Census 2021: On March 25, 2020, weeks after Covid-19 was declared a pandemic and the day Prime Minister Narendra Modi announced the nationwide was lockdown, the Centre decided to postpone one of the biggest data collection exercises in the world--India’s decadal population Census.
Till that day, only one person had died of Covid-19 in India, according to official data from the health ministry. Today, while the recorded Covid-19 deaths have crossed 400,000, the real toll could be higher, as the cause of only one in five deaths gets officially registered in the country.
The actual plan of the Registrar General of India, the institution under the Ministry of Home Affairs that carries out the Census, was to capture the house listing data in the period April-September 2020, and do population enumeration in February 2021.
Though the house listing part has been completed, there has neither been any update from the RGI office, nor the Press Information Bureau, the government’s outreach arm.
The most important part of population enumeration, which involves documenting each and every household in the country, had not yet taken off. Queries sent by Business Standard to the office of RGI to find out what stage this part has come to, remained unanswered till the time of publishing.
Now, whenever the Census operation resumes, it will capture the impact of Covid-19 to a large extent, including the extra-lethal second wave. Moreover, it will capture all deaths, even those which have not been tagged as Covid-19 deaths officially.
We may not know anything about it until the data is collected, cleaned, and published.
However, century-old data tells us how the impact of the Spanish flu of 1918-1920 was captured. The Census of 1921, carried out by British authorities in India gives us three primary insights.
Firstly, India’s population had grown from 238 million to 253 million from 1901 to 1911, an increase of 15 million. From 1911 to 1921, India’s population dropped by 2 million to 251 million. This was the impact of the Spanish Flu.

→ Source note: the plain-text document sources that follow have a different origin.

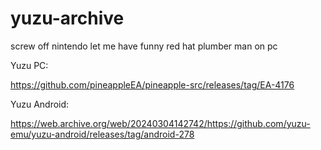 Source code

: # yuzu-archive
screw off nintendo let me have funny red hat plumber man on pc

Yuzu PC:

https://github.com/pineappleEA/pineapple-src/releases/tag/EA-4176

Yuzu Android:

https://web.archive.org/web/20240304142742/https://github.com/yuzu-emu/yuzu-android/releases/tag/android-278 
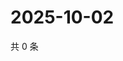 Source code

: # 2025-10-02

共 0 条

<!-- BEGIN ZHIHUVIDEO -->
<!-- 最后更新时间 Thu Oct 02 2025 02:15:35 GMT+0800 (China Standard Time) -->

<!-- END ZHIHUVIDEO -->
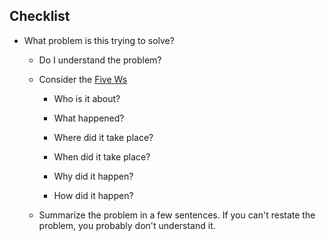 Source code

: ## Checklist
* What problem is this trying to solve? 

	* Do I understand the problem? 

    * Consider the [Five Ws](http://en.wikipedia.org/wiki/Five_Ws)

        * Who is it about?
        * What happened?

        * Where did it take place?

        * When did it take place?

        * Why did it happen?

        * How did it happen?

    * Summarize the problem in a few sentences. If you can't restate the problem, you probably don't understand it.
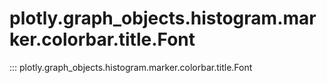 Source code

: # plotly.graph_objects.histogram.marker.colorbar.title.Font

::: plotly.graph_objects.histogram.marker.colorbar.title.Font
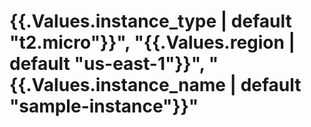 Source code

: # {{.Values.instance_type | default "t2.micro"}}", "{{.Values.region | default "us-east-1"}}", "{{.Values.instance_name | default "sample-instance"}}" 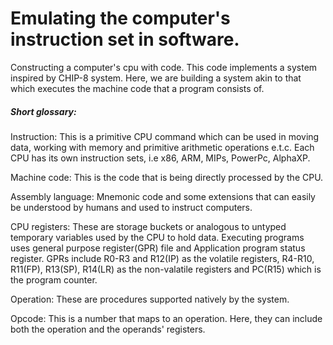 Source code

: # Emulating the computer's instruction set in software.  

Constructing a computer's cpu with code. This code implements a system inspired by 
CHIP-8 system. Here, we are building a system akin to that which executes the machine code that 
a program consists of.  

##### Short glossary:  
Instruction: This is a primitive CPU command which can be used in moving data, 
working with memory and primitive arithmetic operations e.t.c. Each CPU has its own instruction sets, i.e 
x86, ARM, MIPs, PowerPc, AlphaXP.  


Machine code: This is the code that is being directly processed by the CPU.  


Assembly language: Mnemonic code and some extensions that can easily be understood by humans and 
used to instruct computers.  


CPU registers: These are storage buckets or analogous to untyped temporary variables used by the 
CPU to hold data. Executing programs uses general  purpose register(GPR) file and Application program status 
register. GPRs include R0-R3 and R12(IP) as the volatile registers, R4-R10, R11(FP), R13(SP), R14(LR) as the non-valatile 
registers and PC(R15) which is the program counter.  


Operation: These are procedures supported natively by the system.  

Opcode: This is a number that maps to an operation. Here, they can include both the operation and the operands' registers.  
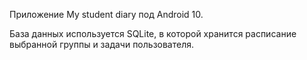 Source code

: Приложение My student diary под Android 10.

База данных используется SQLite, в которой хранится расписание выбранной группы и задачи пользователя.
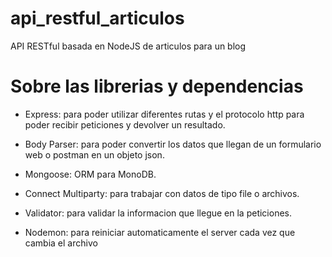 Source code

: # api_restful_articulos
API RESTful basada en NodeJS de articulos para un blog 

# Sobre las librerias y dependencias

- Express: para poder utilizar diferentes rutas y el protocolo http para poder recibir peticiones y devolver un resultado.

- Body Parser: para poder convertir los datos que llegan de un formulario web o postman en un objeto json.

- Mongoose: ORM para MonoDB.

- Connect Multiparty: para trabajar con datos de tipo file o archivos.

- Validator: para validar la informacion que llegue en la peticiones.

- Nodemon: para reiniciar automaticamente el server cada vez que cambia el archivo
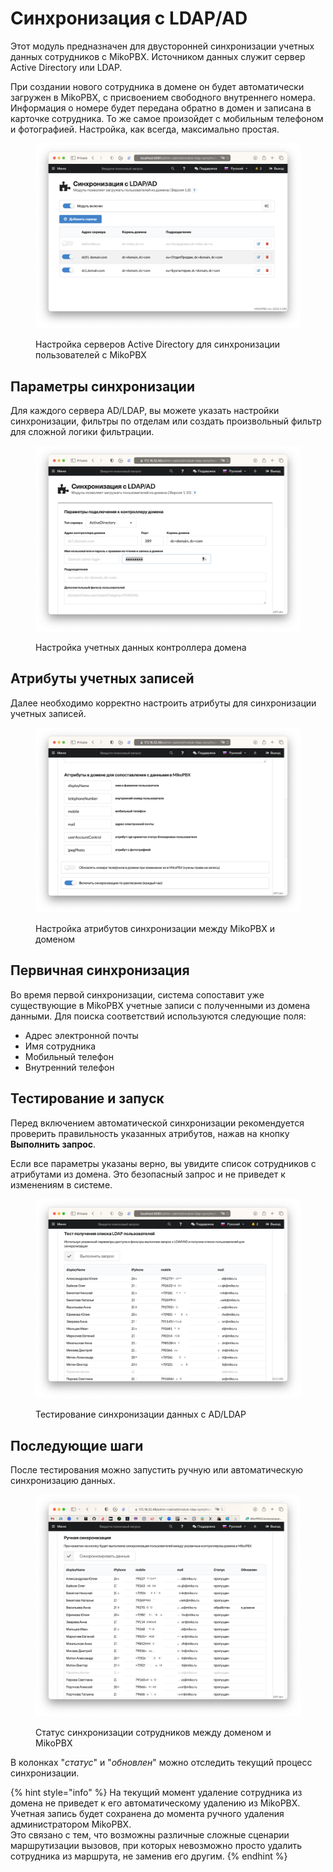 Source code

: # Синхронизация с LDAP/AD

Этот модуль предназначен для двусторонней синхронизации учетных данных сотрудников с MikoPBX. Источником данных служит сервер Active Directory или LDAP.&#x20;

При создании нового сотрудника в домене он будет автоматически загружен в MikoPBX, с присвоением свободного внутреннего номера. Информация о номере будет передана обратно в домен и записана в карточке сотрудника. То же самое произойдет с мобильным телефоном и фотографией. Настройка, как всегда, максимально простая.

<figure><img src="../../.gitbook/assets/ModuleLdapSync - indexRU.png" alt=""><figcaption><p>Настройка серверов Active Directory для синхронизации пользователей с MikoPBX</p></figcaption></figure>

## Параметры синхронизации

Для каждого сервера AD/LDAP, вы можете указать настройки синхронизации, фильтры по отделам или создать произвольный фильтр для сложной логики фильтрации.

<figure><img src="../../.gitbook/assets/ModuleLdapSync - modify ru1.png" alt=""><figcaption><p>Настройка учетных данных контроллера домена</p></figcaption></figure>

## Атрибуты учетных записей

Далее необходимо корректно настроить атрибуты для синхронизации учетных записей.

<figure><img src="../../.gitbook/assets/ModuleLdapSync - modify ru2.png" alt=""><figcaption><p>Настройка атрибутов синхронизации между MikoPBX и доменом</p></figcaption></figure>

## Первичная синхронизация

Во время первой синхронизации, система сопоставит уже существующие в MikoPBX учетные записи с полученными из домена данными. Для поиска соответствий используются следующие поля:

* Адрес электронной почты
* Имя сотрудника
* Мобильный телефон
* Внутренний телефон

## Тестирование и запуск

Перед включением автоматической синхронизации рекомендуется проверить правильность указанных атрибутов, нажав на кнопку **Выполнить запрос**.

Если все параметры указаны верно, вы увидите список сотрудников с атрибутами из домена. Это безопасный запрос и не приведет к изменениям в системе.

<figure><img src="../../.gitbook/assets/ModuleLdapSync - modify 4 ru.png" alt=""><figcaption><p>Тестирование синхронизации данных с AD/LDAP</p></figcaption></figure>

## Последующие шаги

После тестирования можно запустить ручную или автоматическую синхронизацию данных.

<figure><img src="../../.gitbook/assets/ModuleLdapSync - modify 5ru.png" alt=""><figcaption><p>Статус синхронизации сотрудников между доменом и MikoPBX</p></figcaption></figure>

В колонках "_статус_" и "_обновлен_" можно отследить текущий процесс синхронизации.

{% hint style="info" %}
На текущий момент удаление сотрудника из домена не приведет к его автоматическому удалению из MikoPBX. Учетная запись будет сохранена до момента ручного удаления администратором MikoPBX. \
Это связано с тем, что возможны различные сложные сценарии маршрутизации вызовов, при которых невозможно просто удалить сотрудника из маршрута, не заменив его другим.
{% endhint %}

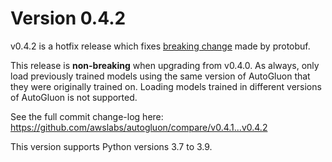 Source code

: # Version 0.4.2

v0.4.2 is a hotfix release which fixes [breaking change](https://github.com/protocolbuffers/protobuf/issues/10051) made by protobuf.

This release is **non-breaking** when upgrading from v0.4.0. As always, only load previously trained models using the same version of AutoGluon that they were originally trained on. Loading models trained in different versions of AutoGluon is not supported.

See the full commit change-log here: https://github.com/awslabs/autogluon/compare/v0.4.1...v0.4.2

This version supports Python versions 3.7 to 3.9.

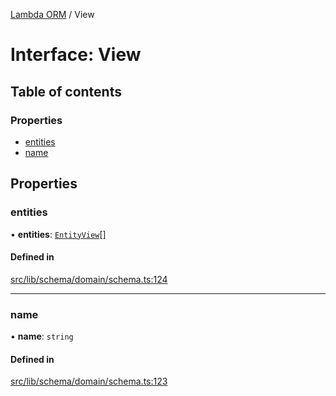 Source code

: [Lambda ORM](../README.md) / View

# Interface: View

## Table of contents

### Properties

- [entities](View.md#entities)
- [name](View.md#name)

## Properties

### entities

• **entities**: [`EntityView`](EntityView.md)[]

#### Defined in

[src/lib/schema/domain/schema.ts:124](https://github.com/lambda-orm/lambdaorm-base/blob/1348d1f/src/lib/schema/domain/schema.ts#L124)

___

### name

• **name**: `string`

#### Defined in

[src/lib/schema/domain/schema.ts:123](https://github.com/lambda-orm/lambdaorm-base/blob/1348d1f/src/lib/schema/domain/schema.ts#L123)
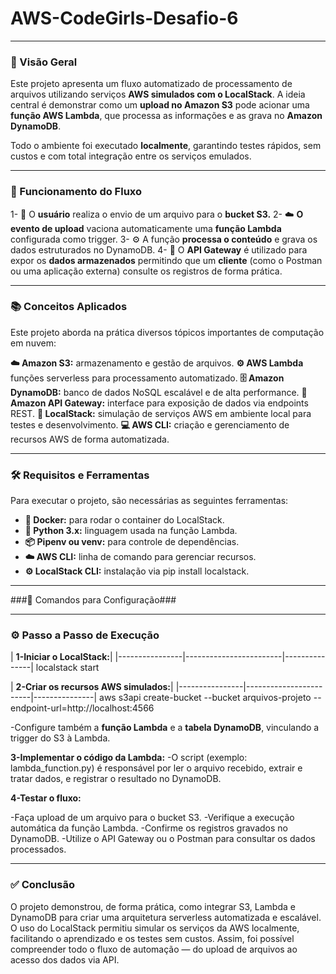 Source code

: # AWS-CodeGirls-Desafio-6


---
### 🚀 Visão Geral

Este projeto apresenta um fluxo automatizado de processamento de arquivos utilizando serviços **AWS simulados com o LocalStack**.
A ideia central é demonstrar como um **upload no Amazon S3** pode acionar uma **função AWS Lambda**, que processa as informações e as grava no **Amazon DynamoDB**.

Todo o ambiente foi executado **localmente**, garantindo testes rápidos, sem custos e com total integração entre os serviços emulados.

---

### 🧩 Funcionamento do Fluxo

1- 👤 O **usuário**  realiza o envio de um arquivo para o **bucket S3.**
2- ☁️ **O evento de upload** vaciona automaticamente uma **função Lambda** configurada como trigger.
3- ⚙️ A função **processa o conteúdo** e grava os dados estruturados no DynamoDB.
4- 🔗 O **API Gateway** é utilizado para expor os **dados armazenados** permitindo que um **cliente** (como o Postman ou uma aplicação externa) consulte os registros de forma prática.

---

### 📚 Conceitos Aplicados

 
Este projeto aborda na prática diversos tópicos importantes de computação em nuvem:

**☁️ Amazon S3:** armazenamento e gestão de arquivos.
**⚙️ AWS Lambda** funções serverless para processamento automatizado.
**🗄️ Amazon DynamoDB:** banco de dados NoSQL escalável e de alta performance.
**🔗 Amazon API Gateway:** interface para exposição de dados via endpoints REST.
**🧩 LocalStack:** simulação de serviços AWS em ambiente local para testes e desenvolvimento.
**💻 AWS CLI:** criação e gerenciamento de recursos AWS de forma automatizada.

---


### 🛠️ Requisitos e Ferramentas

Para executar o projeto, são necessárias as seguintes ferramentas:

- **🐳 Docker:** para rodar o container do LocalStack.
- **🐍 Python 3.x:** linguagem usada na função Lambda.
- **📦 Pipenv ou venv:** para controle de dependências.
- **☁️ AWS CLI:** linha de comando para gerenciar recursos.
- **⚙️ LocalStack CLI:** instalação via pip install localstack.   

---



###🧰 Comandos para Configuração###

---

### ⚙️ Passo a Passo de Execução

| **1-Iniciar o LocalStack:**|
|----------------|------------------------|---------------|
localstack start


| **2-Criar os recursos AWS simulados:**|
|----------------|------------------------|---------------|
aws s3api create-bucket --bucket arquivos-projeto --endpoint-url=http://localhost:4566

-Configure também a **função Lambda** e a **tabela DynamoDB**, vinculando a trigger do S3 à Lambda.


**3-Implementar o código da Lambda:**
-O script (exemplo: lambda_function.py) é responsável por ler o arquivo recebido, extrair e tratar dados, e registrar o resultado no DynamoDB.

**4-Testar o fluxo:**

-Faça upload de um arquivo para o bucket S3.
-Verifique a execução automática da função Lambda.
-Confirme os registros gravados no DynamoDB.
-Utilize o API Gateway ou o Postman para consultar os dados processados.


---

### ✅ Conclusão ###

O projeto demonstrou, de forma prática, como integrar S3, Lambda e DynamoDB para criar uma arquitetura serverless automatizada e escalável.
O uso do LocalStack permitiu simular os serviços da AWS localmente, facilitando o aprendizado e os testes sem custos.
Assim, foi possível compreender todo o fluxo de automação — do upload de arquivos ao acesso dos dados via API.
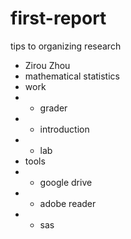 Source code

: # first-report
tips to organizing research

- Zirou Zhou
- mathematical statistics
- work
- - grader
- - introduction
- - lab
- tools
- - google drive
- - adobe reader
- - sas
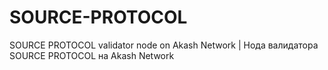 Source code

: # SOURCE-PROTOCOL
SOURCE PROTOCOL validator node on Akash Network | Нода валидатора SOURCE PROTOCOL на Akash Network
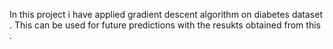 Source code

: In this project i have applied gradient descent algorithm on diabetes dataset .
This can be used for future predictions with the resukts obtained from this .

But was the impact on population similar across states? This brings us to our second inference: Populous states faced a higher dip in population.
Finally, the impact was way more lethal on women than men. Most major states showed a higher drop in women population, revealing the gender impact of the pandemic a century ago.
Now, these inferences will surely not get replicated as-is this time: the population has grown manifold, health systems have improved at the root, and even relatively under-developed states now have access to much better healthcare than they did a century ago.
This time, the impact seems to have been more pronounced on men than women.
A survey by Maharashtra government authorities in Pune showed that as many as 70 per cent of Covid-19 deaths in the city were of men, according to a Times of India article.
Even in the US, the country with the highest recorded Covid-19 deaths, men have had a more severe tryst with the disease.
About 55 per cent of Covid deaths in the US have been of men, even though their share in total cases, 48 per cent, is lower than women (52 per cent).
Globally, for every 10 women hospitalised for Covid-19, there are 12 men who have got admitted. For severe cases, for every 10 women admitted to ICU, there are 18 men suffering a similar fate, according to the Global Health 5050 project.
The Census 2021 data, whenever it is released, will tell us how we fared this time, a century after the devastating Spanish Flu.
Census 2021 has 31 questions in its household schedule, more than any Census before this. The data has been captured using a mobile application for the first time, and the household Census will also be captured digitally.